These words about Bradford City, spoken in September 1999 – a month into the Bantams’ first-ever Premier League season – read like a prophet of doom given how true they turned out to be. But when you consider whose mouth these words poured out of, the fact it was subsequently ignored is enough to make you cry in anguish.

For this quote came from then-City Chairman, Geoffrey Richmond, to FourFourTwo magazine almost 12 years ago. In fact, examine the full quote and see if your heart doesn’t sink.

I’m not prepared to have a situation whereby the club spends money that it doesn’t have and it all goes wrong. Because if we get relegated we’ll have to pay for it for the next ten years. I’ve seen it happen at other clubs and I’m not going to let it happen at Bradford.

This quote – from a magazine cutting which a friend recently passed to me – offer a new twist on the well-trodden tale of how Richmond steered the club into the mess it is still struggling to get out of. Such prophetic words of wisdom; but the fact Richmond was so understanding of the potential consequences of his six weeks of madness, but went ahead with it anyway, suggests a higher level of foolishness than even many of his fiercest critics would credit him for.

He really did appreciate the stakes involved in the reckless gambles he took.

Richmond – most noted for declaring he’d deliver Premier League football to the Bantams within five years, when he took over – perhaps has a new infamous quote to rival his “six weeks of madness” confession. Meanwhile we struggle on, wondering if we can ever put the past behind us.

The latest financial worries – is this really a crisis?

I wonder what quotes Mark Lawn will be remembered for? Having deliberately kept a low profile for a year, the current joint-Chairman has been regularly interviewed in recent weeks as he tries to bring landlords Gordon Gibb and Prupim to the negotiating table, over the possibility of reducing the rent.

On Saturday Lawn was in full flow again, this time declaring to us supporters that he is not playing games and this is a deadly serious situation. With a strange hint to those who bought season tickets last December (are we to be asked to contribute more, I wonder?) and a new revelation that City could move to a new home by the start of next season – potentially making the Crewe game a week Saturday the last-ever Valley Parade match for the Bantams – Lawn was determined to shoot down those who still doubt the Board’s true intentions.

One can understand the scepticism that prevails in many supporters.
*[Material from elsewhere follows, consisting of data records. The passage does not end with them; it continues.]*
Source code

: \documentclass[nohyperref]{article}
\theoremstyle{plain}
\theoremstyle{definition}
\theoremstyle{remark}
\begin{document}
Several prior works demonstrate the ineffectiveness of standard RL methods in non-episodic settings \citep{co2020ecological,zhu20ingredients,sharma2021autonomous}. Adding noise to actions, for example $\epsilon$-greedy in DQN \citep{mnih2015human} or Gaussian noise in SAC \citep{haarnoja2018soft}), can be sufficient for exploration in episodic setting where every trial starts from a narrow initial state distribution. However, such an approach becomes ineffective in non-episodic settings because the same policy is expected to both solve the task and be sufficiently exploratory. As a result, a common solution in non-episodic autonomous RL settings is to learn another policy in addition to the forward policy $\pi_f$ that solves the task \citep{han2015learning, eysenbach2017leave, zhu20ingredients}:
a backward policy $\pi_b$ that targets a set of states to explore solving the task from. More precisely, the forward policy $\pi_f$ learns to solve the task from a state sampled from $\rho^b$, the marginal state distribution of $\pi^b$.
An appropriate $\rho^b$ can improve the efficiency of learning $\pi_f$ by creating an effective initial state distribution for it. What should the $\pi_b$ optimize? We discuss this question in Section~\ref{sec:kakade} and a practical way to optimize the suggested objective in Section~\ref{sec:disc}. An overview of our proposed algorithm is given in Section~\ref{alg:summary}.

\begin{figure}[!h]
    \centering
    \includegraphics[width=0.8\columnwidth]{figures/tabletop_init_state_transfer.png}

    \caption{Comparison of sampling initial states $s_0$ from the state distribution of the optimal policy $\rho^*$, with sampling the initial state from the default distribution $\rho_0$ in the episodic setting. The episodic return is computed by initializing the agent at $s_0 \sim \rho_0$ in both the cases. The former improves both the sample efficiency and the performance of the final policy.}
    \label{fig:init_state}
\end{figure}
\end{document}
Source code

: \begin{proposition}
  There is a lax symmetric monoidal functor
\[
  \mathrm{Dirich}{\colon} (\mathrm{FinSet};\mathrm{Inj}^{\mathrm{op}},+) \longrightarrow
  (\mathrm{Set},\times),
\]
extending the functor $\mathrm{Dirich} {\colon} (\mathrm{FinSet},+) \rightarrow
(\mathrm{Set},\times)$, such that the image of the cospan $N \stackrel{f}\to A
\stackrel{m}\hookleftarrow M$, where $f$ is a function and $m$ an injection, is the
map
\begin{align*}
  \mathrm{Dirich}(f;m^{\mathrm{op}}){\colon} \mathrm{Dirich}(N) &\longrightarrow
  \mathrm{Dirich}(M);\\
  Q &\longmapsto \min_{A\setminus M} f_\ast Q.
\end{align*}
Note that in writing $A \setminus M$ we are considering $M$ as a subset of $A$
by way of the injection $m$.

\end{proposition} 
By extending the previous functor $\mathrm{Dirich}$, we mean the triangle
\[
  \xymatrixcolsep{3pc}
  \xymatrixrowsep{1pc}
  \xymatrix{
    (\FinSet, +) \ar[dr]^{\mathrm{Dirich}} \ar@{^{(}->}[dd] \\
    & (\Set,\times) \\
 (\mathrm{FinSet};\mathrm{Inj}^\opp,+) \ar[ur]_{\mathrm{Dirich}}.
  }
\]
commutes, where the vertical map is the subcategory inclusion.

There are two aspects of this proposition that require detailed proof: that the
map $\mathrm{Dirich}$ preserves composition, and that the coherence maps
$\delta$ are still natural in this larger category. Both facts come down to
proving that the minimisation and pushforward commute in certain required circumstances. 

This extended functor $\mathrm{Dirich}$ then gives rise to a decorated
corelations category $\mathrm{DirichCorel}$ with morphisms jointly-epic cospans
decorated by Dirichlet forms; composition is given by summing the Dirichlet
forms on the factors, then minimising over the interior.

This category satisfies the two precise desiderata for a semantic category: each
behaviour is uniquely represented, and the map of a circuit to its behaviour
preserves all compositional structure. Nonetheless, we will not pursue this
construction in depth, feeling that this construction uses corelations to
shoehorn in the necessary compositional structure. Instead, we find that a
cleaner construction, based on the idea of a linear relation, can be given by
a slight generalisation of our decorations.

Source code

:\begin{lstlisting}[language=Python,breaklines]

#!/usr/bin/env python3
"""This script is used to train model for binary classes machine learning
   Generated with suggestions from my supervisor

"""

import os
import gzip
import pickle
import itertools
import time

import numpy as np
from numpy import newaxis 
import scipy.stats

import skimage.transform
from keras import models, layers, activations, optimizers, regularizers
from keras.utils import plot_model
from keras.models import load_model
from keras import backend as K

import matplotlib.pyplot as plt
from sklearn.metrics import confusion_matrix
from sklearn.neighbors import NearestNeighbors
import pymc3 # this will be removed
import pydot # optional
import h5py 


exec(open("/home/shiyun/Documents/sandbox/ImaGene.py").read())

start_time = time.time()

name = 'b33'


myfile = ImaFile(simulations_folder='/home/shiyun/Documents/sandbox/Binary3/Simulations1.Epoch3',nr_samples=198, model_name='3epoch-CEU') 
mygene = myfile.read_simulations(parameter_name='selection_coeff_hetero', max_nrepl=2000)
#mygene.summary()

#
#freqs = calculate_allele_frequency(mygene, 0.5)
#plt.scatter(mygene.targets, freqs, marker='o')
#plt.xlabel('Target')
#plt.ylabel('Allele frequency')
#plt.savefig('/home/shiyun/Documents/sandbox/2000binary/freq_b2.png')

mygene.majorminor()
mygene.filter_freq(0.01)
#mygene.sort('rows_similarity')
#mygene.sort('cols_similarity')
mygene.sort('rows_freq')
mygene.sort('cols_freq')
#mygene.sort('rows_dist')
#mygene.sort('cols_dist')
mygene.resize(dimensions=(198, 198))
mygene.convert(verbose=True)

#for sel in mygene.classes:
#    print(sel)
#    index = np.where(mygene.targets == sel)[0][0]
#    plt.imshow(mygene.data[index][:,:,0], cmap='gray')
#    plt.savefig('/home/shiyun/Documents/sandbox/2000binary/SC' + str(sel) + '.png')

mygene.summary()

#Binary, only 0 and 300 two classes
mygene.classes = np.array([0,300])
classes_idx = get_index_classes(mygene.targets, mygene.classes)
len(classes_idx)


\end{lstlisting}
The financial information that has been put into the public arena, for example, does not suggest as bleak a picture that is now being portrayed – leaving many to question Lawn and City’s motives. City currently have to pay Gibb and Prupim around £370k per year, each, while the club’s wage budget for this season – £1.5 million – is twice what many League Two clubs operate on. As Lawn was keen to tell BfB in January, Dagenham & Redbridge was promoted last season on a £750k budget.

Perhaps instead of wasting money on a talented player like Tommy Doherty – who, BfB hears, refuses to play for City, despite being fit, and is happy to sit back and take a sizeable wage home each week – we could be using it on more important matters?
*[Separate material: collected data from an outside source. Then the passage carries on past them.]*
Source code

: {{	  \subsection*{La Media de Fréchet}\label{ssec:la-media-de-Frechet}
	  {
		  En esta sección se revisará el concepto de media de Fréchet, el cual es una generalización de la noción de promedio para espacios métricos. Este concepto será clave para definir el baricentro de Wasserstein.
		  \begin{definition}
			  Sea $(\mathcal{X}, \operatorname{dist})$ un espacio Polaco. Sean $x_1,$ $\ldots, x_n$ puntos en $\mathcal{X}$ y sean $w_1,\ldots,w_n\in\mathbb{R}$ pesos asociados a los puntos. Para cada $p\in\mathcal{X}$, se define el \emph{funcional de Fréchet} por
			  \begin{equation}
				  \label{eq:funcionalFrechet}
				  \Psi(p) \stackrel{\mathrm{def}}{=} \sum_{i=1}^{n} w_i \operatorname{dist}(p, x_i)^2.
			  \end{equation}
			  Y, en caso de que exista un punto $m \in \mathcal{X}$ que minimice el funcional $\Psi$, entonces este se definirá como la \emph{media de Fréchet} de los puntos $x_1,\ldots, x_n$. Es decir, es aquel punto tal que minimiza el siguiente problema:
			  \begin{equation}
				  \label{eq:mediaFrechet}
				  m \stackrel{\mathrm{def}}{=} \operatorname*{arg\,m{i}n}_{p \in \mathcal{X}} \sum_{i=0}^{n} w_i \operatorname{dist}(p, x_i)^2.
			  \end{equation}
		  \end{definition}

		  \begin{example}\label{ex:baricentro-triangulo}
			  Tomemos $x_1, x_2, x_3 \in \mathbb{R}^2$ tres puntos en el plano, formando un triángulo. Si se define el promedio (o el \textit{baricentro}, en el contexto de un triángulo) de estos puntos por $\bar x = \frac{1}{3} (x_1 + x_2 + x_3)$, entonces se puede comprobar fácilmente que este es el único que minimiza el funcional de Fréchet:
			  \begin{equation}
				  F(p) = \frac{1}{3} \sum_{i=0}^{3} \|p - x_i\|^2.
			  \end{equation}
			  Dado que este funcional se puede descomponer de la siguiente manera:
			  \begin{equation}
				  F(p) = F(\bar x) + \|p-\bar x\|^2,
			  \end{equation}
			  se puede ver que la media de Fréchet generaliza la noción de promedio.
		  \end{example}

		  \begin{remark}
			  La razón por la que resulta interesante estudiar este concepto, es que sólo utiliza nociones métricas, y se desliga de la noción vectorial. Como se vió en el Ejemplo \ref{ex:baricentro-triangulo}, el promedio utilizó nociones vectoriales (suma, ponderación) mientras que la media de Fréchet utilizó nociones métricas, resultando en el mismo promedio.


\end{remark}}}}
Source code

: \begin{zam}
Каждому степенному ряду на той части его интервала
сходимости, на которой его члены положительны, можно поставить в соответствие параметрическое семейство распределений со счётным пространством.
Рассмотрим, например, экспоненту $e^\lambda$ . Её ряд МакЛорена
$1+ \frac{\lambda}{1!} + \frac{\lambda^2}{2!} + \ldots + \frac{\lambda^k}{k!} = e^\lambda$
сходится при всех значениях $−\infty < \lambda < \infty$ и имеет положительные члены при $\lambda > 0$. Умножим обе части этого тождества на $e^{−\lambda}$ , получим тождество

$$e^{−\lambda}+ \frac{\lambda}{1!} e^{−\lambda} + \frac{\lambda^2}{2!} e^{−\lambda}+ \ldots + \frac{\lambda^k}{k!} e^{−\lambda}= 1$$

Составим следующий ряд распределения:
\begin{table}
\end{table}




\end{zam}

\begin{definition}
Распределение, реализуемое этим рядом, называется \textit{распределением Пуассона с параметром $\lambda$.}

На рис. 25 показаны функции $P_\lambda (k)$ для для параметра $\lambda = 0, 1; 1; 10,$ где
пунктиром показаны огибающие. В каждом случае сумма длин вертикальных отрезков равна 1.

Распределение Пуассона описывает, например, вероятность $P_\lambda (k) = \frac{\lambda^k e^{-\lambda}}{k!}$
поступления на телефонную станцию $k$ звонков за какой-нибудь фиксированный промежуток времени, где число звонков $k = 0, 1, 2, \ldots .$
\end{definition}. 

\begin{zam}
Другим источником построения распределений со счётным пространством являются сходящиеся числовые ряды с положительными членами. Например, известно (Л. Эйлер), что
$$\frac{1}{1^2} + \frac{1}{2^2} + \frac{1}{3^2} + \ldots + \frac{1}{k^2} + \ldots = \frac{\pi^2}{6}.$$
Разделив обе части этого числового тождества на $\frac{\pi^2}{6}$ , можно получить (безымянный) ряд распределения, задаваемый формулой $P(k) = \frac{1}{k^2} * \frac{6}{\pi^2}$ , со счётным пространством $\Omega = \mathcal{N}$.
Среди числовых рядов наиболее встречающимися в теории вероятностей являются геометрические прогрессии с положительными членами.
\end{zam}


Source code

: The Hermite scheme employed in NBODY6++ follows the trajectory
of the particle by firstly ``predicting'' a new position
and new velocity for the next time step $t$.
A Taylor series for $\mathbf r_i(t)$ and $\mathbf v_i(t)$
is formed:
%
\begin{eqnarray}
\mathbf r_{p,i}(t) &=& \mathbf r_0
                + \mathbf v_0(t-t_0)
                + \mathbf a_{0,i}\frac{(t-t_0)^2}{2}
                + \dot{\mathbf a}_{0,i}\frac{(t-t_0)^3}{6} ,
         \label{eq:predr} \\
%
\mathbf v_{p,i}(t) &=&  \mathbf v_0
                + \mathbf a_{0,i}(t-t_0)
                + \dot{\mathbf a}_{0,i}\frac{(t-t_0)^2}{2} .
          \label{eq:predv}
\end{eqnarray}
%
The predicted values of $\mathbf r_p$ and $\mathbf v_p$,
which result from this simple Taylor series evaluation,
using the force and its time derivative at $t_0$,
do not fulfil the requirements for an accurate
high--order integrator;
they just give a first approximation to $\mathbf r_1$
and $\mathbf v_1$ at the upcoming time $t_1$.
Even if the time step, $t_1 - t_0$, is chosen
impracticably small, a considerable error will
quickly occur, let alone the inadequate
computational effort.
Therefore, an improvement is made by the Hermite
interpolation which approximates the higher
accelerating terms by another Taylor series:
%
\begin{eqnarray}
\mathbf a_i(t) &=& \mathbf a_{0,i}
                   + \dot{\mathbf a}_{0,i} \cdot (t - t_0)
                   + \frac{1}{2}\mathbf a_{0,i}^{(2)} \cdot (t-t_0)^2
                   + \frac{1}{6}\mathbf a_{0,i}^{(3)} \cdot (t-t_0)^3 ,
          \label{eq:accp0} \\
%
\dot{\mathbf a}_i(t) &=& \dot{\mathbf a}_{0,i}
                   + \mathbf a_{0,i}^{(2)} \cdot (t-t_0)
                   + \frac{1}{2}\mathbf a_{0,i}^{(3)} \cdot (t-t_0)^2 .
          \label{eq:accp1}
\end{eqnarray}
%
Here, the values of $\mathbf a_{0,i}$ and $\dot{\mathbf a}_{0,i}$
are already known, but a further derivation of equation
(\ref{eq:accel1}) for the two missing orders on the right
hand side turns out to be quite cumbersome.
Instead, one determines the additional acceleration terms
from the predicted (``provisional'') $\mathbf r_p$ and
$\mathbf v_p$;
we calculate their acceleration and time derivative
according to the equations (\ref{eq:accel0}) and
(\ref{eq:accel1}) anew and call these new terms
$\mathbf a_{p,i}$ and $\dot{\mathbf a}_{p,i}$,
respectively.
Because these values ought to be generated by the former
Whispers from within the club, meanwhile, suggest the £1.3 million annual running costs for Valley Parade are presently more or less covered by off the field sponsorship and income generated from renting out the offices. The season ticket money more or less covers the playing budget too. So a suspicion remains that a rental reduction is more aimed at providing a stronger wage budget, or making up for the fact previous playing budgets have been supplemented by loans from Lawn and Julian Rhodes, which won’t be the case this summer.

Behind the headline figures, City’s accounts paint a bleak picture

Bradford City’s 2009-10 financial accounts show City made a profit of around half a million – though this was only because of a near £1 million windfall from Leeds United selling Fabian Delph to Aston Villa. For the 2008-09 season City made a loss of £765,000. That came after City pushed out the wage bill to £1.9 million and – with this season’s playing budget at £1.5 million – we can intelligently assume the club will also make a loss this season.
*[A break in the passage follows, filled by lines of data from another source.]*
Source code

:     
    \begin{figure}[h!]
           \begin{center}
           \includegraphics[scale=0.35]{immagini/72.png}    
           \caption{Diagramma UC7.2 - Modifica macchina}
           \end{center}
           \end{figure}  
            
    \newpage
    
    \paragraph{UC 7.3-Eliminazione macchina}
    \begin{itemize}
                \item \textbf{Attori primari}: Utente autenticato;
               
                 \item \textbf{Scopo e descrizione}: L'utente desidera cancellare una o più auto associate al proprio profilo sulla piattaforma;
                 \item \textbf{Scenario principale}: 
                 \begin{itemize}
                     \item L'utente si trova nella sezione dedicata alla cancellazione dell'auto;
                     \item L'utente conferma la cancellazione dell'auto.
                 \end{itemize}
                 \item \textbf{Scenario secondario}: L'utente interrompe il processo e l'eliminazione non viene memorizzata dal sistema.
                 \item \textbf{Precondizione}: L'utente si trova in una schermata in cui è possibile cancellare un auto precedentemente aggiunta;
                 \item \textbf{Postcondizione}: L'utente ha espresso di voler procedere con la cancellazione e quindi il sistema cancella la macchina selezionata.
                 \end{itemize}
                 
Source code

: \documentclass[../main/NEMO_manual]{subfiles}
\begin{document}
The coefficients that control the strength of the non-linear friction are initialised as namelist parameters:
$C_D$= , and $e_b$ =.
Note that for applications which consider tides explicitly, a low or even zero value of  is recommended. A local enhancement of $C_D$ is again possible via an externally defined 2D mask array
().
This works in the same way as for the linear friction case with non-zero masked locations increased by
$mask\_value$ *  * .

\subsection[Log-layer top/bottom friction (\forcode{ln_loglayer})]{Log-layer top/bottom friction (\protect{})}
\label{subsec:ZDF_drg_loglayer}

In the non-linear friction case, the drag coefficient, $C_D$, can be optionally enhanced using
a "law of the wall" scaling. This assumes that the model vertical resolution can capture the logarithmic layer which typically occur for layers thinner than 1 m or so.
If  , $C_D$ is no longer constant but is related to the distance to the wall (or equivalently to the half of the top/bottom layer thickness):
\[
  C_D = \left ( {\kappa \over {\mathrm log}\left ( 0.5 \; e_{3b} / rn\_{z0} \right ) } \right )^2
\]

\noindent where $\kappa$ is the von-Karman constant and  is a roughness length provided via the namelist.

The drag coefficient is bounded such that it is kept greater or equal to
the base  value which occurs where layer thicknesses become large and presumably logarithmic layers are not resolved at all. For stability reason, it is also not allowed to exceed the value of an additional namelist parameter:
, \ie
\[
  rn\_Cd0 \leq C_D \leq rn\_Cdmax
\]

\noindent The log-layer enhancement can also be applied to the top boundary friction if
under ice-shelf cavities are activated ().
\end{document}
BfB has, with the help of two people far more qualified on these matters, taken a look at City’s Abbreviated Accounts for the year ending 30 June 2010 (these accounts are publicly available for anyone to view). They paint a very troubling picture, in that the club has a net deficit on its assets. This means it has more liabilities (ie financial obligations, such as repaying loans) than assets (money owed to the club by other parties, etc). This is a terrible position for any company to be in, and some people – probably outside of the football industry – might even argue it should be wound up unless proof of future profit potential can be provided. A basic valuation technique would suggest Bradford City is worth approximately minus £500K. No wonder a rent reduction is being pursued so urgently.

The good news is that this net deficit position has improved compared to a year ago, by around £500k. The club’s cash balance assets has also grown considerably (from around £13k in 2009 to approximately £224k in 2010). However, this appears to be due to the windfall received from Delph – meaning the club’s net deficit could grow the wrong way again come the end of this season. The Delph money is a one-off bonus, rather than a sign the City are becoming financially stronger.

Clearly this financial situation cannot be sustained in the medium to longer-term; and so Lawn’s comments that the Bantams won’t exist in two years time under the current status quo actually do seem credible. Given the club has made no public comment over its accounts, it’s no surprise people are currently doubting Lawn’s bleak assessment over the future of the club. However, the financial picture that is emerging from City’s books would suggest that the Telegraph & Argus’ insistence of labelling the current situation a “crisis” isn’t the tabloid sensationalism it might appear.

But what about those liabilities? The loans to Lawn and Rhodes

One unresolved question is the situation regarding those loans that Lawn and Rhodes have put into the club over the last few years. BfB has seen documentation of a loan Lawn made to the club on 15th March 2009, which states interest will be charged annually (payments due monthly) at 9% above the Bank of England Base Rate (which means it is 9.5% at present, and would increase when, as financial analysts expect, interest rates begin to climb again over the next couple of years).

This interest rate certainly jumps off the page in terms of questioning how good a deal this really is for Bradford City. A business looking to undertake a loan would typically find much more favourable terms from a bank than 9% above Base Rate. However, it would be questionable whether a bank would loan the sum of money Lawn has in the current economic climate, especially to a football club viewed financially as a risky investment.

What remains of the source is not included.